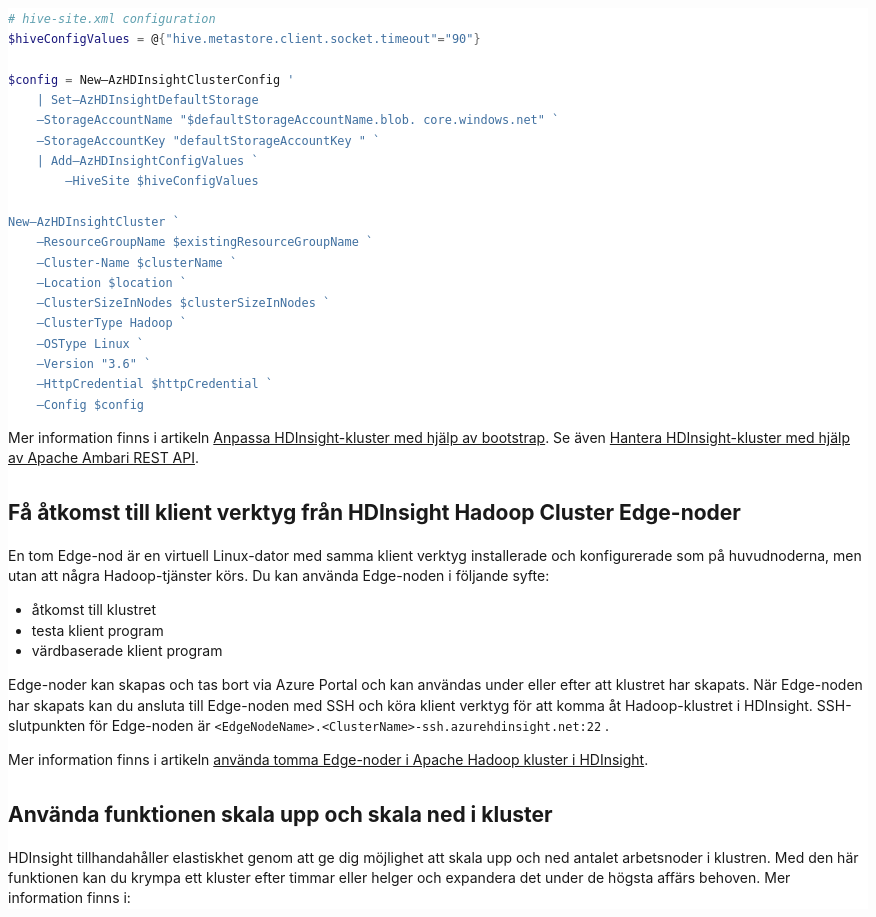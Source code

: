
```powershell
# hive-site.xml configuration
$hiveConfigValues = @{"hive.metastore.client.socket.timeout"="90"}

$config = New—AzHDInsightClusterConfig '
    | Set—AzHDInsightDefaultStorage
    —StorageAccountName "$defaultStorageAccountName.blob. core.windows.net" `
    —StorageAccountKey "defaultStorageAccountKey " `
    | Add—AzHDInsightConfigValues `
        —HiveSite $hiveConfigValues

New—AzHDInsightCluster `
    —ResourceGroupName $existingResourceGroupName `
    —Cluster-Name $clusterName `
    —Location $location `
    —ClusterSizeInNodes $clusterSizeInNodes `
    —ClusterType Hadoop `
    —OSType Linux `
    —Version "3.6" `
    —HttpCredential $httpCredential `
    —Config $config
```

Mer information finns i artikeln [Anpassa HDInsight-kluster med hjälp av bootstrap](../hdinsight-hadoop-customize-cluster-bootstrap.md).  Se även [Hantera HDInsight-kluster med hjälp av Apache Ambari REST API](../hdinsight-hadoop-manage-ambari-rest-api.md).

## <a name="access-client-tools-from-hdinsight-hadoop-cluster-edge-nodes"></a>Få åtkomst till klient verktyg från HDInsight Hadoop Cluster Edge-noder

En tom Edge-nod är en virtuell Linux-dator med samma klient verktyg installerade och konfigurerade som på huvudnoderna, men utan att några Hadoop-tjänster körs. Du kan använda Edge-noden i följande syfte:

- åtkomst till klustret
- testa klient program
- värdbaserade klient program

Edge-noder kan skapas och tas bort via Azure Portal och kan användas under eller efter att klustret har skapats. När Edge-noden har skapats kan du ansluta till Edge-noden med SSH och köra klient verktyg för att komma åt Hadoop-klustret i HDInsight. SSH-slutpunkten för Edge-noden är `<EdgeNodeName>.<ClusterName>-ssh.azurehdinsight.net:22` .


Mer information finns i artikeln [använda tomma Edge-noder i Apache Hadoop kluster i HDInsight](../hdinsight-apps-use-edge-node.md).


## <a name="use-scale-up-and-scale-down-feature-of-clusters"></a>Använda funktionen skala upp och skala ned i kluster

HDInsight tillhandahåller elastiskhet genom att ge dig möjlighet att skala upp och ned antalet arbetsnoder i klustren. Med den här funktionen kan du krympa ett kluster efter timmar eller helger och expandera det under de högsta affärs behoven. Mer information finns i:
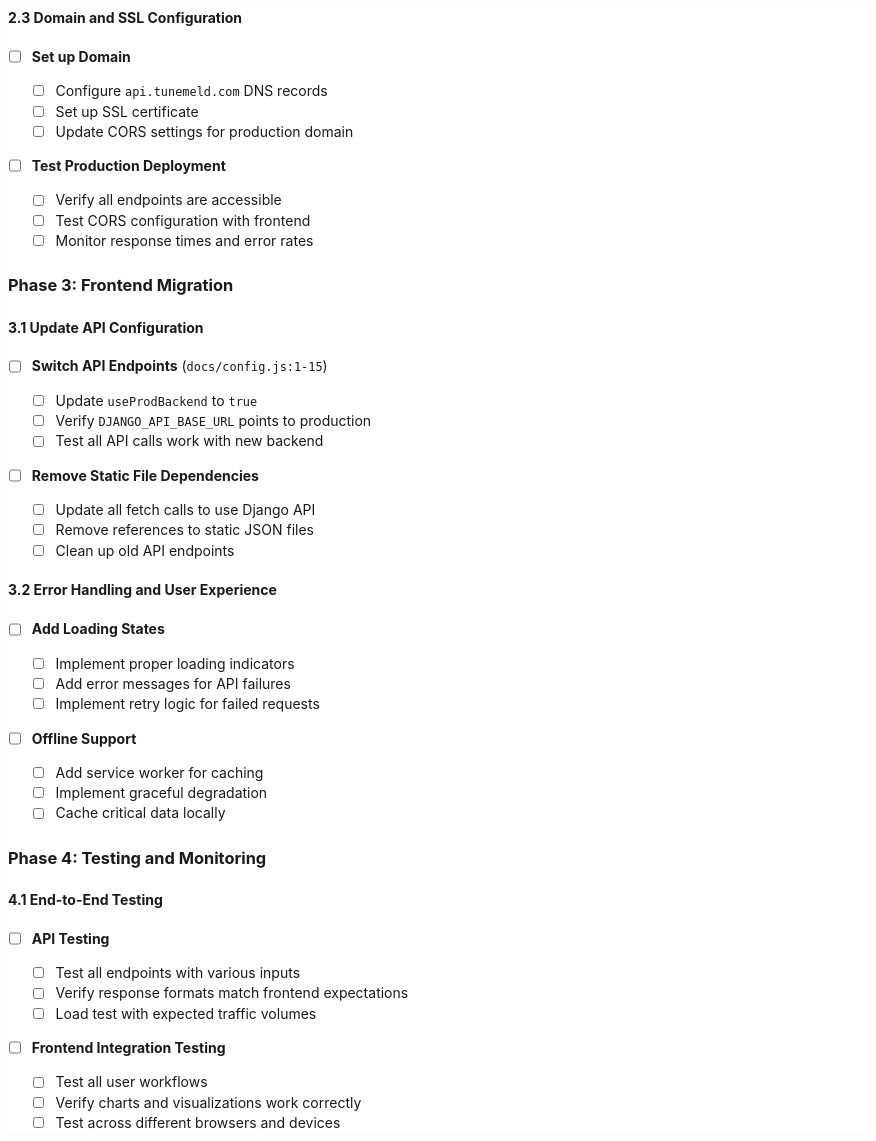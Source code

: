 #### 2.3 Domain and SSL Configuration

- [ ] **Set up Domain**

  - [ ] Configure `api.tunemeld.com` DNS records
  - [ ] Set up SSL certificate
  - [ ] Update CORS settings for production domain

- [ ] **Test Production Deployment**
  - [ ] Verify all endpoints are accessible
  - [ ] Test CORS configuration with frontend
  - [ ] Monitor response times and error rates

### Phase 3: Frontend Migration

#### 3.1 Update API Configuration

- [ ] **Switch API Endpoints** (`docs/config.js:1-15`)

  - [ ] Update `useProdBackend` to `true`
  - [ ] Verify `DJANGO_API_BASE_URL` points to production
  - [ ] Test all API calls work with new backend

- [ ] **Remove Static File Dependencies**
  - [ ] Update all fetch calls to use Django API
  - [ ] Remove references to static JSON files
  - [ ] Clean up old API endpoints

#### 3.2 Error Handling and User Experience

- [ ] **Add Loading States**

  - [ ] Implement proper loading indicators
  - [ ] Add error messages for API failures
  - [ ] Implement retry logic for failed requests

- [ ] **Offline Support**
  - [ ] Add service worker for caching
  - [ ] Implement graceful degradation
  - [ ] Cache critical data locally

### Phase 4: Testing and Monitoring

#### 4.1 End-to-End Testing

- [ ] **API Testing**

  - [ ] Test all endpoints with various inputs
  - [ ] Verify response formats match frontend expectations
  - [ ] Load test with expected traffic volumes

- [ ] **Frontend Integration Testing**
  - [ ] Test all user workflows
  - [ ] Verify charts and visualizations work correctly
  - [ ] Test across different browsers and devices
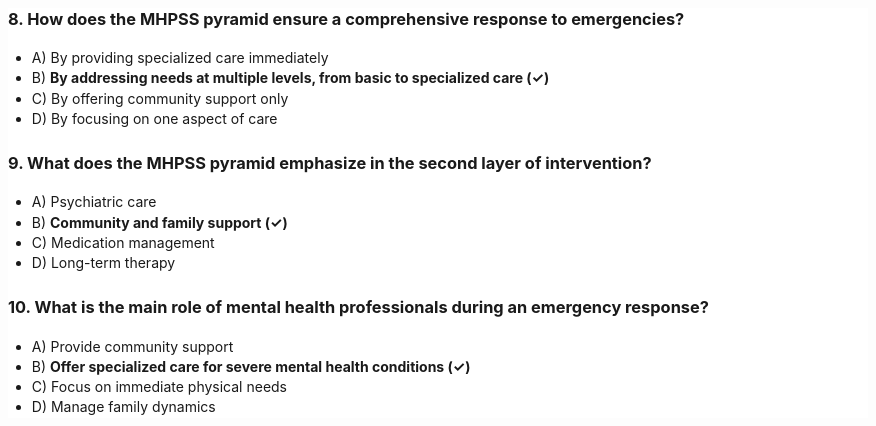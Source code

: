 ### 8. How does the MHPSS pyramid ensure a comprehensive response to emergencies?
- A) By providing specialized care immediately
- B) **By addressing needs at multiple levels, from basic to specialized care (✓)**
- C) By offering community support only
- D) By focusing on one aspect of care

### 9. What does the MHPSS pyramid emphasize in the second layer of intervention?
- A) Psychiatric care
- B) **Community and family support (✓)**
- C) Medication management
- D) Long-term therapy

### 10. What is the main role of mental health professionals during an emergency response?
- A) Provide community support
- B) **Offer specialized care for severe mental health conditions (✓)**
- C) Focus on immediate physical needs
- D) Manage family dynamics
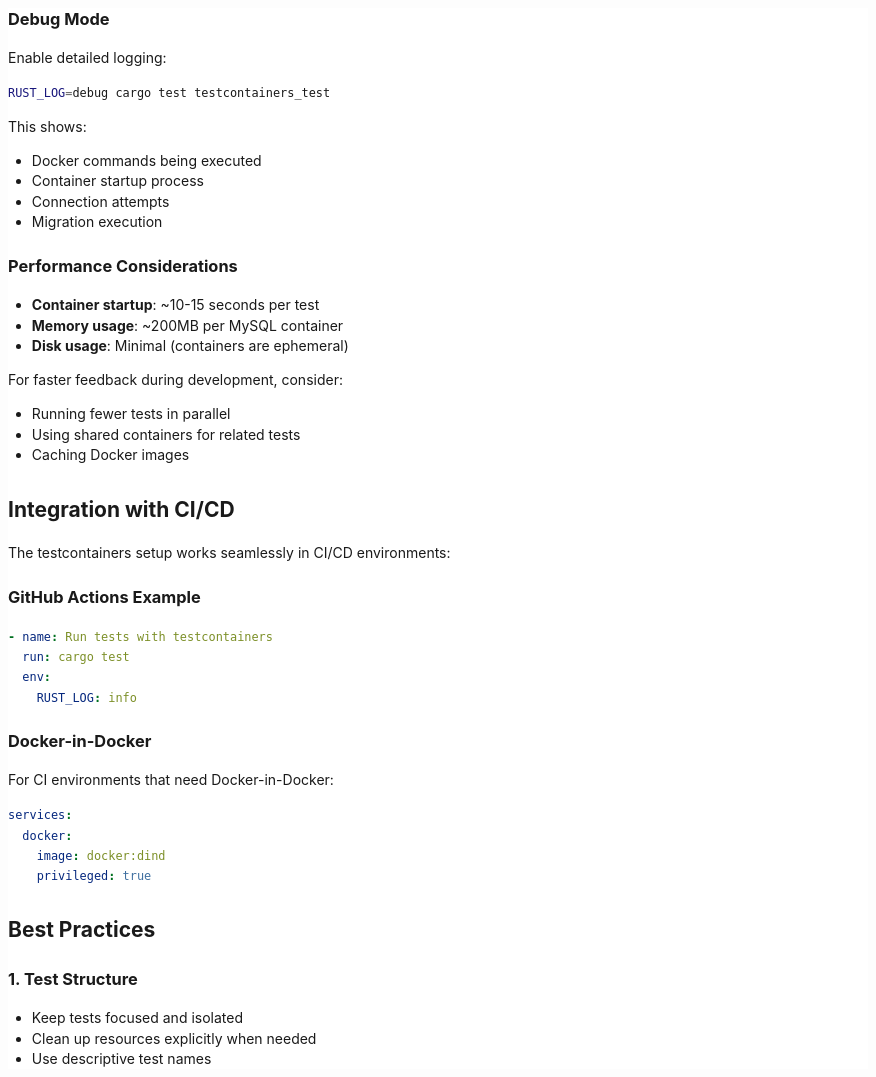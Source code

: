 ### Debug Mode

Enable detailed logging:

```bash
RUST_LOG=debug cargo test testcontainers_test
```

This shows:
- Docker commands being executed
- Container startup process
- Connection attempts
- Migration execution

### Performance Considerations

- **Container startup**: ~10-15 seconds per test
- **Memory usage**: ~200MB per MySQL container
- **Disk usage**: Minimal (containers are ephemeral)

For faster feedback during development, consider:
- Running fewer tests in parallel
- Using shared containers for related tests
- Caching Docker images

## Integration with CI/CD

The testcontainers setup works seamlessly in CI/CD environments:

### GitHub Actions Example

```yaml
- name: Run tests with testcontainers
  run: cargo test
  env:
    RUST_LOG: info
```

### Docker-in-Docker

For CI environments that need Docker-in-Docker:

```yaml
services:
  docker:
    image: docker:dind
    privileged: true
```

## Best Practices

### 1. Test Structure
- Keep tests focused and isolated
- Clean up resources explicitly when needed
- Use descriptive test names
= = = =
▶ Exercise description:
Print the entries as they stand, first line through the line holding "Hadoop Cluster Edge-noder", with every picture removed.

▶ Completed task:
Source code

:
```powershell
# hive-site.xml configuration
$hiveConfigValues = @{"hive.metastore.client.socket.timeout"="90"}

$config = New—AzHDInsightClusterConfig '
    | Set—AzHDInsightDefaultStorage
    —StorageAccountName "$defaultStorageAccountName.blob. core.windows.net" `
    —StorageAccountKey "defaultStorageAccountKey " `
    | Add—AzHDInsightConfigValues `
        —HiveSite $hiveConfigValues

New—AzHDInsightCluster `
    —ResourceGroupName $existingResourceGroupName `
    —Cluster-Name $clusterName `
    —Location $location `
    —ClusterSizeInNodes $clusterSizeInNodes `
    —ClusterType Hadoop `
    —OSType Linux `
    —Version "3.6" `
    —HttpCredential $httpCredential `
    —Config $config
```

Mer information finns i artikeln [Anpassa HDInsight-kluster med hjälp av bootstrap](../hdinsight-hadoop-customize-cluster-bootstrap.md).  Se även [Hantera HDInsight-kluster med hjälp av Apache Ambari REST API](../hdinsight-hadoop-manage-ambari-rest-api.md).

## <a name="access-client-tools-from-hdinsight-hadoop-cluster-edge-nodes"></a>Få åtkomst till klient verktyg från HDInsight Hadoop Cluster Edge-noder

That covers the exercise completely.